No line of business is escaping accelerated digital expectations where data, AI, and cloud play a part in delivering outsized customer and corporate value and new ways of working.

It appears in commercial lines and personal lines -- and in property, auto, and other coverage as well. Foot traffic relates to sales and proximity. Mileage relates risk directly. Occupancy relates to active monitoring and mitigation of perils in cars and on premises. Connected sensors of all sorts can pass data, scores, and feedback to all parties concerned. End-to-end processes are now occurring as self-service, robot-service, and a hybrid of self/robot/people services.

For example, a miles-based or behavior-based telematics program can use smart phones, smart tags, and/or smart cars streaming data instead of classical rating programs which are blindered from facts on where and when driving is happening, exist on vague presumptions on who is driving, and assume a one-size-fits-all broad prediction on how much they drive.

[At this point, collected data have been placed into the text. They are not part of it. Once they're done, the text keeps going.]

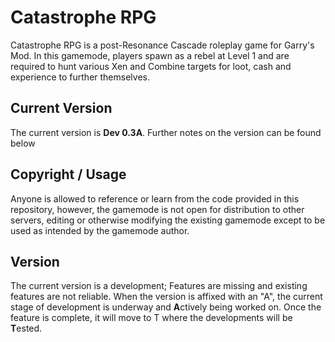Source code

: # Catastrophe RPG
 Catastrophe RPG is a post-Resonance Cascade roleplay game for Garry's Mod. In this gamemode, players spawn as a rebel at Level 1 and are required to hunt various Xen and Combine targets for loot, cash and experience to further themselves.
 
 ## Current Version
 The current version is **Dev 0.3A**. Further notes on the version can be found below
 
 ## Copyright / Usage
 Anyone is allowed to reference or learn from the code provided in this repository, however, the gamemode is not open for distribution to other servers, editing or otherwise modifying the existing gamemode except to be used as intended by the gamemode author.
 
 ## Version
 The current version is a development; Features are missing and existing features are not reliable. When the version is affixed with an "A", the current stage of development is underway and **A**ctively being worked on. Once the feature is complete, it will move to T where the developments will be **T**ested.
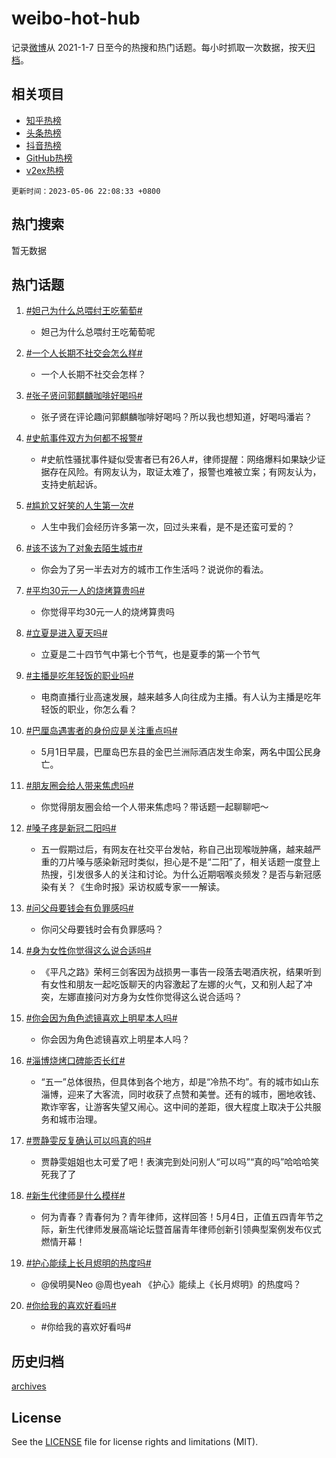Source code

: # weibo-hot-hub

记录[微博](https://www.weibo.com)从 2021-1-7 日至今的热搜和热门话题。每小时抓取一次数据，按天[归档](archives)。

## 相关项目

- [知乎热榜](https://github.com/lonnyzhang423/zhihu-hot-hub)
- [头条热榜](https://github.com/lonnyzhang423/toutiao-hot-hub)
- [抖音热榜](https://github.com/lonnyzhang423/douyin-hot-hub)
- [GitHub热榜](https://github.com/lonnyzhang423/github-hot-hub)
- [v2ex热榜](https://github.com/lonnyzhang423/v2ex-hot-hub)


`更新时间：2023-05-06 22:08:33 +0800`

## 热门搜索

暂无数据

## 热门话题

1. [#妲己为什么总喂纣王吃葡萄#](https://m.weibo.cn/search?containerid=231522type%3D1%26t%3D10%26q%3D%23%E5%A6%B2%E5%B7%B1%E4%B8%BA%E4%BB%80%E4%B9%88%E6%80%BB%E5%96%82%E7%BA%A3%E7%8E%8B%E5%90%83%E8%91%A1%E8%90%84%23&stream_entry_id=128&isnewpage=1&extparam=seat%3D1%26dgr%3D0%26lcate%3D5004%26unitid%3D1683352642501%26pos%3D1-0-0%26cate%3D5004%26c_type%3D128%26display_time%3D1683382113%26pre_seqid%3D168338211351702734085&luicode=10000011&lfid=231648_-_4)
    - 妲己为什么总喂纣王吃葡萄呢

1. [#一个人长期不社交会怎么样#](https://m.weibo.cn/search?containerid=231522type%3D1%26t%3D10%26q%3D%23%E4%B8%80%E4%B8%AA%E4%BA%BA%E9%95%BF%E6%9C%9F%E4%B8%8D%E7%A4%BE%E4%BA%A4%E4%BC%9A%E6%80%8E%E4%B9%88%E6%A0%B7%23&stream_entry_id=128&isnewpage=1&extparam=seat%3D1%26dgr%3D0%26lcate%3D5004%26unitid%3D1683350554434%26pos%3D1-0-1%26cate%3D5004%26c_type%3D128%26display_time%3D1683382113%26pre_seqid%3D168338211351702734085&luicode=10000011&lfid=231648_-_4)
    - 一个人长期不社交会怎样？

1. [#张子贤问郭麒麟咖啡好喝吗#](https://m.weibo.cn/search?containerid=231522type%3D1%26t%3D10%26q%3D%23%E5%BC%A0%E5%AD%90%E8%B4%A4%E9%97%AE%E9%83%AD%E9%BA%92%E9%BA%9F%E5%92%96%E5%95%A1%E5%A5%BD%E5%96%9D%E5%90%97%23&stream_entry_id=128&isnewpage=1&extparam=seat%3D1%26dgr%3D0%26lcate%3D5004%26unitid%3D1683373668210%26pos%3D1-0-2%26cate%3D5004%26c_type%3D128%26display_time%3D1683382113%26pre_seqid%3D168338211351702734085&luicode=10000011&lfid=231648_-_4)
    - 张子贤在评论趣问郭麒麟咖啡好喝吗？所以我也想知道，好喝吗潘岩？

1. [#史航事件双方为何都不报警#](https://m.weibo.cn/search?containerid=231522type%3D1%26t%3D10%26q%3D%23%E5%8F%B2%E8%88%AA%E4%BA%8B%E4%BB%B6%E5%8F%8C%E6%96%B9%E4%B8%BA%E4%BD%95%E9%83%BD%E4%B8%8D%E6%8A%A5%E8%AD%A6%23&stream_entry_id=128&isnewpage=1&extparam=seat%3D1%26dgr%3D0%26lcate%3D5004%26unitid%3D1683346052299%26pos%3D1-0-3%26cate%3D5004%26c_type%3D128%26display_time%3D1683382113%26pre_seqid%3D168338211351702734085&luicode=10000011&lfid=231648_-_4)
    - #史航性骚扰事件疑似受害者已有26人#，律师提醒：网络爆料如果缺少证据存在风险。有网友认为，取证太难了，报警也难被立案；有网友认为，支持史航起诉。

1. [#尴尬又好笑的人生第一次#](https://m.weibo.cn/search?containerid=231522type%3D1%26t%3D10%26q%3D%23%E5%B0%B4%E5%B0%AC%E5%8F%88%E5%A5%BD%E7%AC%91%E7%9A%84%E4%BA%BA%E7%94%9F%E7%AC%AC%E4%B8%80%E6%AC%A1%23&stream_entry_id=128&isnewpage=1&extparam=seat%3D1%26dgr%3D0%26lcate%3D5004%26unitid%3D1683272232977%26pos%3D1-0-4%26cate%3D5004%26c_type%3D128%26display_time%3D1683382113%26pre_seqid%3D168338211351702734085&luicode=10000011&lfid=231648_-_4)
    - 人生中我们会经历许多第一次，回过头来看，是不是还蛮可爱的？

1. [#该不该为了对象去陌生城市#](https://m.weibo.cn/search?containerid=231522type%3D1%26t%3D10%26q%3D%23%E8%AF%A5%E4%B8%8D%E8%AF%A5%E4%B8%BA%E4%BA%86%E5%AF%B9%E8%B1%A1%E5%8E%BB%E9%99%8C%E7%94%9F%E5%9F%8E%E5%B8%82%23&stream_entry_id=128&isnewpage=1&extparam=seat%3D1%26dgr%3D0%26lcate%3D5004%26unitid%3D1683369438749%26pos%3D1-0-5%26cate%3D5004%26c_type%3D128%26display_time%3D1683382113%26pre_seqid%3D168338211351702734085&luicode=10000011&lfid=231648_-_4)
    - 你会为了另一半去对方的城市工作生活吗？说说你的看法。

1. [#平均30元一人的烧烤算贵吗#](https://m.weibo.cn/search?containerid=231522type%3D1%26t%3D10%26q%3D%23%E5%B9%B3%E5%9D%8730%E5%85%83%E4%B8%80%E4%BA%BA%E7%9A%84%E7%83%A7%E7%83%A4%E7%AE%97%E8%B4%B5%E5%90%97%23&stream_entry_id=128&isnewpage=1&extparam=seat%3D1%26dgr%3D0%26lcate%3D5004%26unitid%3D1683375770773%26pos%3D1-0-6%26cate%3D5004%26c_type%3D128%26display_time%3D1683382113%26pre_seqid%3D168338211351702734085&luicode=10000011&lfid=231648_-_4)
    - 你觉得平均30元一人的烧烤算贵吗

1. [#立夏是进入夏天吗#](https://m.weibo.cn/search?containerid=231522type%3D1%26t%3D10%26q%3D%23%E7%AB%8B%E5%A4%8F%E6%98%AF%E8%BF%9B%E5%85%A5%E5%A4%8F%E5%A4%A9%E5%90%97%23&stream_entry_id=128&isnewpage=1&extparam=seat%3D1%26dgr%3D0%26lcate%3D5004%26unitid%3D1683328032856%26pos%3D1-0-7%26cate%3D5004%26c_type%3D128%26display_time%3D1683382113%26pre_seqid%3D168338211351702734085&luicode=10000011&lfid=231648_-_4)
    - 立夏是二十四节气中第七个节气，也是夏季的第一个节气

1. [#主播是吃年轻饭的职业吗#](https://m.weibo.cn/search?containerid=231522type%3D1%26t%3D10%26q%3D%23%E4%B8%BB%E6%92%AD%E6%98%AF%E5%90%83%E5%B9%B4%E8%BD%BB%E9%A5%AD%E7%9A%84%E8%81%8C%E4%B8%9A%E5%90%97%23&stream_entry_id=128&isnewpage=1&extparam=seat%3D1%26dgr%3D0%26lcate%3D5004%26unitid%3D1683344541241%26pos%3D1-0-8%26cate%3D5004%26c_type%3D128%26display_time%3D1683382113%26pre_seqid%3D168338211351702734085&luicode=10000011&lfid=231648_-_4)
    - 电商直播行业高速发展，越来越多人向往成为主播。有人认为主播是吃年轻饭的职业，你怎么看？

1. [#巴厘岛遇害者的身份应是关注重点吗#](https://m.weibo.cn/search?containerid=231522type%3D1%26t%3D10%26q%3D%23%E5%B7%B4%E5%8E%98%E5%B2%9B%E9%81%87%E5%AE%B3%E8%80%85%E7%9A%84%E8%BA%AB%E4%BB%BD%E5%BA%94%E6%98%AF%E5%85%B3%E6%B3%A8%E9%87%8D%E7%82%B9%E5%90%97%23&stream_entry_id=128&isnewpage=1&extparam=seat%3D1%26dgr%3D0%26lcate%3D5004%26unitid%3D1683374272368%26pos%3D1-0-9%26cate%3D5004%26c_type%3D128%26display_time%3D1683382113%26pre_seqid%3D168338211351702734085&luicode=10000011&lfid=231648_-_4)
    - 5月1日早晨，巴厘岛巴东县的金巴兰洲际酒店发生命案，两名中国公民身亡。

1. [#朋友圈会给人带来焦虑吗#](https://m.weibo.cn/search?containerid=231522type%3D1%26t%3D10%26q%3D%23%E6%9C%8B%E5%8F%8B%E5%9C%88%E4%BC%9A%E7%BB%99%E4%BA%BA%E5%B8%A6%E6%9D%A5%E7%84%A6%E8%99%91%E5%90%97%23&stream_entry_id=128&isnewpage=1&extparam=seat%3D1%26dgr%3D0%26lcate%3D5004%26unitid%3D1683376353574%26pos%3D1-0-10%26cate%3D5004%26c_type%3D128%26display_time%3D1683382113%26pre_seqid%3D168338211351702734085&luicode=10000011&lfid=231648_-_4)
    - 你觉得朋友圈会给一个人带来焦虑吗？带话题一起聊聊吧～

1. [#嗓子疼是新冠二阳吗#](https://m.weibo.cn/search?containerid=231522type%3D1%26t%3D10%26q%3D%23%E5%97%93%E5%AD%90%E7%96%BC%E6%98%AF%E6%96%B0%E5%86%A0%E4%BA%8C%E9%98%B3%E5%90%97%23&stream_entry_id=128&isnewpage=1&extparam=seat%3D1%26dgr%3D0%26lcate%3D5004%26unitid%3D1683368846118%26pos%3D1-0-11%26cate%3D5004%26c_type%3D128%26display_time%3D1683382113%26pre_seqid%3D168338211351702734085&luicode=10000011&lfid=231648_-_4)
    - 五一假期过后，有网友在社交平台发帖，称自己出现喉咙肿痛，越来越严重的刀片嗓与感染新冠时类似，担心是不是“二阳”了，相关话题一度登上热搜，引发很多人的关注和讨论。为什么近期咽喉炎频发？是否与新冠感染有关？《生命时报》采访权威专家一一解读。

1. [#问父母要钱会有负罪感吗#](https://m.weibo.cn/search?containerid=231522type%3D1%26t%3D10%26q%3D%23%E9%97%AE%E7%88%B6%E6%AF%8D%E8%A6%81%E9%92%B1%E4%BC%9A%E6%9C%89%E8%B4%9F%E7%BD%AA%E6%84%9F%E5%90%97%23&stream_entry_id=128&isnewpage=1&extparam=seat%3D1%26dgr%3D0%26lcate%3D5004%26unitid%3D1683346649746%26pos%3D1-0-12%26cate%3D5004%26c_type%3D128%26display_time%3D1683382113%26pre_seqid%3D168338211351702734085&luicode=10000011&lfid=231648_-_4)
    - 你问父母要钱时会有负罪感吗？

1. [#身为女性你觉得这么说合适吗#](https://m.weibo.cn/search?containerid=231522type%3D1%26t%3D10%26q%3D%23%E8%BA%AB%E4%B8%BA%E5%A5%B3%E6%80%A7%E4%BD%A0%E8%A7%89%E5%BE%97%E8%BF%99%E4%B9%88%E8%AF%B4%E5%90%88%E9%80%82%E5%90%97%23&stream_entry_id=128&isnewpage=1&extparam=seat%3D1%26dgr%3D0%26lcate%3D5004%26unitid%3D1683380564697%26pos%3D1-0-13%26cate%3D5004%26c_type%3D128%26display_time%3D1683382113%26pre_seqid%3D168338211351702734085&luicode=10000011&lfid=231648_-_4)
    - 《平凡之路》荣柯三剑客因为战损男一事告一段落去喝酒庆祝，结果听到有女性和朋友一起吃饭聊天的内容激起了左娜的火气，又和别人起了冲突，左娜直接问对方身为女性你觉得这么说合适吗？

1. [#你会因为角色滤镜喜欢上明星本人吗#](https://m.weibo.cn/search?containerid=231522type%3D1%26t%3D10%26q%3D%23%E4%BD%A0%E4%BC%9A%E5%9B%A0%E4%B8%BA%E8%A7%92%E8%89%B2%E6%BB%A4%E9%95%9C%E5%96%9C%E6%AC%A2%E4%B8%8A%E6%98%8E%E6%98%9F%E6%9C%AC%E4%BA%BA%E5%90%97%23&stream_entry_id=128&isnewpage=1&extparam=seat%3D1%26dgr%3D0%26lcate%3D5004%26unitid%3D1683373663042%26pos%3D1-0-14%26cate%3D5004%26c_type%3D128%26display_time%3D1683382113%26pre_seqid%3D168338211351702734085&luicode=10000011&lfid=231648_-_4)
    - 你会因为角色滤镜喜欢上明星本人吗？

1. [#淄博烧烤口碑能否长红#](https://m.weibo.cn/search?containerid=231522type%3D1%26t%3D10%26q%3D%23%E6%B7%84%E5%8D%9A%E7%83%A7%E7%83%A4%E5%8F%A3%E7%A2%91%E8%83%BD%E5%90%A6%E9%95%BF%E7%BA%A2%23&stream_entry_id=128&isnewpage=1&extparam=seat%3D1%26dgr%3D0%26lcate%3D5004%26unitid%3D1683323541687%26pos%3D1-0-15%26cate%3D5004%26c_type%3D128%26display_time%3D1683382113%26pre_seqid%3D168338211351702734085&luicode=10000011&lfid=231648_-_4)
    - “五一”总体很热，但具体到各个地方，却是“冷热不均”。有的城市如山东淄博，迎来了大客流，同时收获了点赞和美誉。还有的城市，圈地收钱、欺诈宰客，让游客失望又闹心。这中间的差距，很大程度上取决于公共服务和城市治理。

1. [#贾静雯反复确认可以吗真的吗#](https://m.weibo.cn/search?containerid=231522type%3D1%26t%3D10%26q%3D%23%E8%B4%BE%E9%9D%99%E9%9B%AF%E5%8F%8D%E5%A4%8D%E7%A1%AE%E8%AE%A4%E5%8F%AF%E4%BB%A5%E5%90%97%E7%9C%9F%E7%9A%84%E5%90%97%23&stream_entry_id=128&isnewpage=1&extparam=seat%3D1%26dgr%3D0%26lcate%3D5004%26unitid%3D1683265922077%26pos%3D1-0-16%26cate%3D5004%26c_type%3D128%26display_time%3D1683382113%26pre_seqid%3D168338211351702734085&luicode=10000011&lfid=231648_-_4)
    - 贾静雯姐姐也太可爱了吧！表演完到处问别人“可以吗”“真的吗”哈哈哈笑死我了了

1. [#新生代律师是什么模样#](https://m.weibo.cn/search?containerid=231522type%3D1%26t%3D10%26q%3D%23%E6%96%B0%E7%94%9F%E4%BB%A3%E5%BE%8B%E5%B8%88%E6%98%AF%E4%BB%80%E4%B9%88%E6%A8%A1%E6%A0%B7%23&stream_entry_id=128&isnewpage=1&extparam=seat%3D1%26dgr%3D0%26lcate%3D5004%26unitid%3D1683250625915%26pos%3D1-0-17%26cate%3D5004%26c_type%3D128%26display_time%3D1683382113%26pre_seqid%3D168338211351702734085&luicode=10000011&lfid=231648_-_4)
    - 何为青春？青春何为？青年律师，这样回答！5月4日，正值五四青年节之际，新生代律师发展高端论坛暨首届青年律师创新引领典型案例发布仪式燃情开幕！

1. [#护心能续上长月烬明的热度吗#](https://m.weibo.cn/search?containerid=231522type%3D1%26t%3D10%26q%3D%23%E6%8A%A4%E5%BF%83%E8%83%BD%E7%BB%AD%E4%B8%8A%E9%95%BF%E6%9C%88%E7%83%AC%E6%98%8E%E7%9A%84%E7%83%AD%E5%BA%A6%E5%90%97%23&stream_entry_id=128&isnewpage=1&extparam=seat%3D1%26dgr%3D0%26lcate%3D5004%26unitid%3D1683211668737%26pos%3D1-0-18%26cate%3D5004%26c_type%3D128%26display_time%3D1683382113%26pre_seqid%3D168338211351702734085&luicode=10000011&lfid=231648_-_4)
    - @侯明昊Neo  @周也yeah 《护心》能续上《长月烬明》的热度吗？

1. [#你给我的喜欢好看吗#](https://m.weibo.cn/search?containerid=231522type%3D1%26t%3D10%26q%3D%23%E4%BD%A0%E7%BB%99%E6%88%91%E7%9A%84%E5%96%9C%E6%AC%A2%E5%A5%BD%E7%9C%8B%E5%90%97%23&stream_entry_id=128&isnewpage=1&extparam=seat%3D1%26dgr%3D0%26lcate%3D5004%26unitid%3D1683210794065%26pos%3D1-0-19%26cate%3D5004%26c_type%3D128%26display_time%3D1683382113%26pre_seqid%3D168338211351702734085&luicode=10000011&lfid=231648_-_4)
    - #你给我的喜欢好看吗#


## 历史归档

[archives](archives)

## License

See the [LICENSE](LICENSE) file for license rights and limitations (MIT).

During COVID-19 so far, companies have learned that they can move from poor and harsh assumptions of risk to refined and accurate continuous monitoring and scoring of risks.

This last year has taught us that personalization in pricing is the opposite of a one-size-fits-all gold-plated offering. Designing for an apex customer and making everyone else pay to that standard is like only offering vanilla ice cream. It does not have a future.

We are exiting the historical flat-term-rate-for-a-bloated-product era. This will vacate a situation where the singular product offering would be the best product for the wealthiest households, yet not a very good product for many households. A persona is not a person.

Customers are learning they can use their own data to understand and price their own risk. Then they can shop for a better fitting insurer. With embedded insurance, maybe just a taste of risk transfer is all they need. Shopping is easier than ever. Perhaps soon, an on-phone, in-cloud, continuous shopper synthetic reality avatar will do the scooping for them?